Epidemiology/Risk Factors

• Grade 4 astrocytoma, glioblastoma multiforme, is the most common malignant 1° brain tumor, accounts for >50% of all gliomass

• Has been a/w type 1 neurofibromatosis, Turcot syndrome, LFS

• Polymorphisms in the CDKN2B & RTEL1 genes have been a/w greater risk

• Ionizing radiation

Clinical Manifestations

• Sx related to mass effect, parenchymal infiltration, hydrocephalus, tissue destruction

• HA (most common, 35%), sudden onset, more sev. in the AM

• Associated nausea, vomiting, focal neurologic deficits

• Seizures (30%), more common w/low-grade tumors

Diagnosis

• Mass may or may not enhance w/contrast on CT therefore MRI is more sensitive

• Grade II tumors typically nonenhancing, Grade IV tumor typically do enhance

• Ring enhancement is characteristic of glioblastoma multiforme

• PET & MRI spectroscopy remain under investigation

• Surgical bx or resection (careful attention to brainstem gliomas)

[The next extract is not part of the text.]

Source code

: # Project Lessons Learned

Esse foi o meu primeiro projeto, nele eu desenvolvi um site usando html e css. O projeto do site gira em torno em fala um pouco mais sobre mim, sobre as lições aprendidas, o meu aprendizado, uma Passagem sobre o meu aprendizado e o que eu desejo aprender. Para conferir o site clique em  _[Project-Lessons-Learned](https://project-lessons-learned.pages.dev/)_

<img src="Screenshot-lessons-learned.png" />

• Most remain localized therefore extensive staging procedures are not often necessary

Treatment Principles

Surgery

• Goal is to obtain histologic dx, reduce mass effect while preserving neurologic function, debulking; can be curative for benign tumors

• Stereotactic bx, open bx (primarily for tumors in critical areas where resection would lead to neurologic deficit)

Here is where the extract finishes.